[Source material]
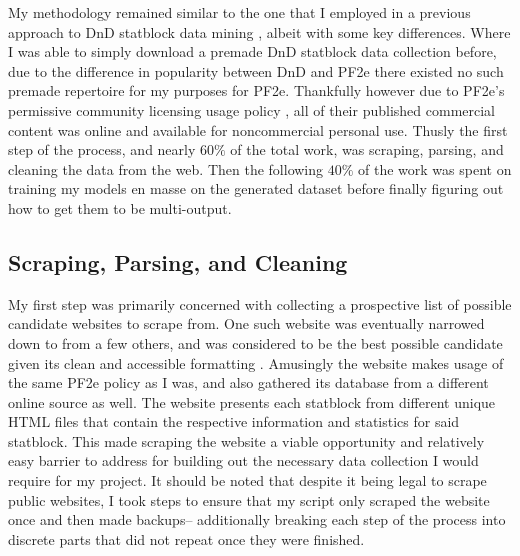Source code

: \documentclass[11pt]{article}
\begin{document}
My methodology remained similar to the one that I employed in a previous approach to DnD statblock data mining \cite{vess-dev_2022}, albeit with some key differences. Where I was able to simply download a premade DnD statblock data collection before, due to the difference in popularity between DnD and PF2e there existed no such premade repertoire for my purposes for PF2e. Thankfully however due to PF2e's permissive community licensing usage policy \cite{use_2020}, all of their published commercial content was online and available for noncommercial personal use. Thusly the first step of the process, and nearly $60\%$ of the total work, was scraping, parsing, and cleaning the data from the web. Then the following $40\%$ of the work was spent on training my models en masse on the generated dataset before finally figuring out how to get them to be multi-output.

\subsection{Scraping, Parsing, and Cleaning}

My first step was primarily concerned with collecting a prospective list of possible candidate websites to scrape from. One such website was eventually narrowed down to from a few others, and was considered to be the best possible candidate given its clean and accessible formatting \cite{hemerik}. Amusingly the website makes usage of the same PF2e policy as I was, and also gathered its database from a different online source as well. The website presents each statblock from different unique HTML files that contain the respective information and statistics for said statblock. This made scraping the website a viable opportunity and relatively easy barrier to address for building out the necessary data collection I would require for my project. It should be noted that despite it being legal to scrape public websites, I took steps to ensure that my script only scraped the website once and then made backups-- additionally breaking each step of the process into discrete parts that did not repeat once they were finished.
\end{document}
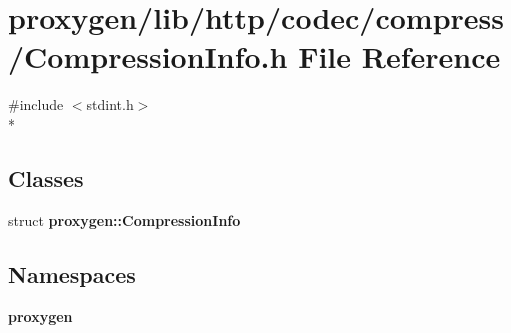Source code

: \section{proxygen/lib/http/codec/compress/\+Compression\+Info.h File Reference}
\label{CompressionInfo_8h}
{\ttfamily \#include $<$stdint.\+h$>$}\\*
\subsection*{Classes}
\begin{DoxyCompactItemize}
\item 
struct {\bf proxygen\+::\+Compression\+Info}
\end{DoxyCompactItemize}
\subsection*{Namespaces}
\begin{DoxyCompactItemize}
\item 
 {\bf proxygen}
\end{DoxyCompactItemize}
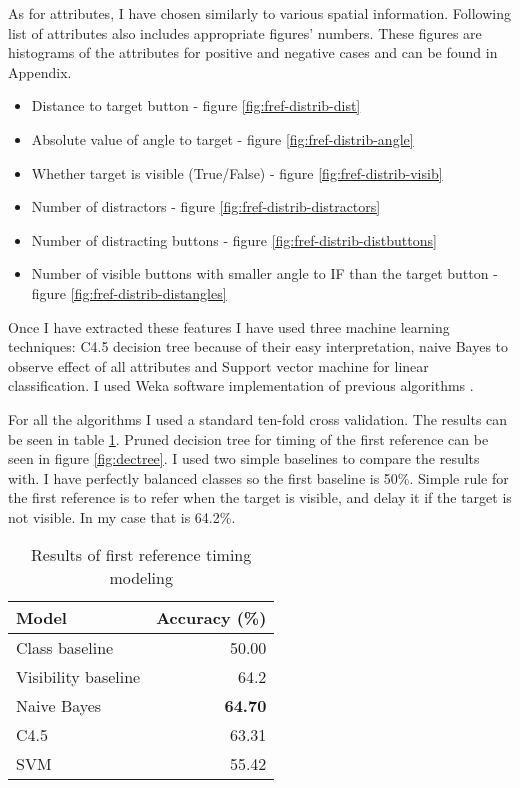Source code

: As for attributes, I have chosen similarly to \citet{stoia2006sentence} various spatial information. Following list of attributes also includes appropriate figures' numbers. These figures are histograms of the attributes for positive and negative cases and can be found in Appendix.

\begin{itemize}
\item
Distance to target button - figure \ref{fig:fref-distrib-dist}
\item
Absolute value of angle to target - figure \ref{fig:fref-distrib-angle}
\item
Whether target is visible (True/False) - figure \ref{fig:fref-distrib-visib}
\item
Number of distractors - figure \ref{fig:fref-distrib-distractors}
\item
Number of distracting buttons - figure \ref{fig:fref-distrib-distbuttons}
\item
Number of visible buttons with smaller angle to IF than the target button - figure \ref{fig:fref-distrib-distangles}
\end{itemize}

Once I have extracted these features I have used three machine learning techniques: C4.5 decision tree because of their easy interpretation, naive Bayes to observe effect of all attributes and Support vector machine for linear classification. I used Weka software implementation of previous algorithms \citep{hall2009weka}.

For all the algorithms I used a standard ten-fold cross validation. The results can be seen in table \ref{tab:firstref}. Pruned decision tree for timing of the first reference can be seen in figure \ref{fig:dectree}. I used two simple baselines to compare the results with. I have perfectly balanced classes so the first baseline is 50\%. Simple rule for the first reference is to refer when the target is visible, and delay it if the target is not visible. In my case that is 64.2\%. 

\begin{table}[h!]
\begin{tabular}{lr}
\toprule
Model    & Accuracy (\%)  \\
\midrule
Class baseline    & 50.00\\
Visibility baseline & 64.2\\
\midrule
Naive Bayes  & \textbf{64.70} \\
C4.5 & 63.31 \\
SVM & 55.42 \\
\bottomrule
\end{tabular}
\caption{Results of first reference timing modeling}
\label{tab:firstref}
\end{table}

[To do]
Everything in the material except the pictures should be output verbatim.

[Response to the task]
Source code

: \documentclass[11pt]{article}
\begin{document}
My methodology remained similar to the one that I employed in a previous approach to DnD statblock data mining \cite{vess-dev_2022}, albeit with some key differences. Where I was able to simply download a premade DnD statblock data collection before, due to the difference in popularity between DnD and PF2e there existed no such premade repertoire for my purposes for PF2e. Thankfully however due to PF2e's permissive community licensing usage policy \cite{use_2020}, all of their published commercial content was online and available for noncommercial personal use. Thusly the first step of the process, and nearly $60\%$ of the total work, was scraping, parsing, and cleaning the data from the web. Then the following $40\%$ of the work was spent on training my models en masse on the generated dataset before finally figuring out how to get them to be multi-output.

\subsection{Scraping, Parsing, and Cleaning}

My first step was primarily concerned with collecting a prospective list of possible candidate websites to scrape from. One such website was eventually narrowed down to from a few others, and was considered to be the best possible candidate given its clean and accessible formatting \cite{hemerik}. Amusingly the website makes usage of the same PF2e policy as I was, and also gathered its database from a different online source as well. The website presents each statblock from different unique HTML files that contain the respective information and statistics for said statblock. This made scraping the website a viable opportunity and relatively easy barrier to address for building out the necessary data collection I would require for my project. It should be noted that despite it being legal to scrape public websites, I took steps to ensure that my script only scraped the website once and then made backups-- additionally breaking each step of the process into discrete parts that did not repeat once they were finished.
\end{document}
Source code

: \section{proxygen/lib/http/codec/compress/\+Compression\+Info.h File Reference}
\label{CompressionInfo_8h}
{\ttfamily \#include $<$stdint.\+h$>$}\\*
\subsection*{Classes}
\begin{DoxyCompactItemize}
\item 
struct {\bf proxygen\+::\+Compression\+Info}
\end{DoxyCompactItemize}
\subsection*{Namespaces}
\begin{DoxyCompactItemize}
\item 
 {\bf proxygen}
\end{DoxyCompactItemize}
Source code

: As for attributes, I have chosen similarly to \citet{stoia2006sentence} various spatial information. Following list of attributes also includes appropriate figures' numbers. These figures are histograms of the attributes for positive and negative cases and can be found in Appendix.

\begin{itemize}
\item
Distance to target button - figure \ref{fig:fref-distrib-dist}
\item
Absolute value of angle to target - figure \ref{fig:fref-distrib-angle}
\item
Whether target is visible (True/False) - figure \ref{fig:fref-distrib-visib}
\item
Number of distractors - figure \ref{fig:fref-distrib-distractors}
\item
Number of distracting buttons - figure \ref{fig:fref-distrib-distbuttons}
\item
Number of visible buttons with smaller angle to IF than the target button - figure \ref{fig:fref-distrib-distangles}
\end{itemize}

Once I have extracted these features I have used three machine learning techniques: C4.5 decision tree because of their easy interpretation, naive Bayes to observe effect of all attributes and Support vector machine for linear classification. I used Weka software implementation of previous algorithms \citep{hall2009weka}.

For all the algorithms I used a standard ten-fold cross validation. The results can be seen in table \ref{tab:firstref}. Pruned decision tree for timing of the first reference can be seen in figure \ref{fig:dectree}. I used two simple baselines to compare the results with. I have perfectly balanced classes so the first baseline is 50\%. Simple rule for the first reference is to refer when the target is visible, and delay it if the target is not visible. In my case that is 64.2\%. 

\begin{table}[h!]
\begin{tabular}{lr}
\toprule
Model    & Accuracy (\%)  \\
\midrule
Class baseline    & 50.00\\
Visibility baseline & 64.2\\
\midrule
Naive Bayes  & \textbf{64.70} \\
C4.5 & 63.31 \\
SVM & 55.42 \\
\bottomrule
\end{tabular}
\caption{Results of first reference timing modeling}
\label{tab:firstref}
\end{table}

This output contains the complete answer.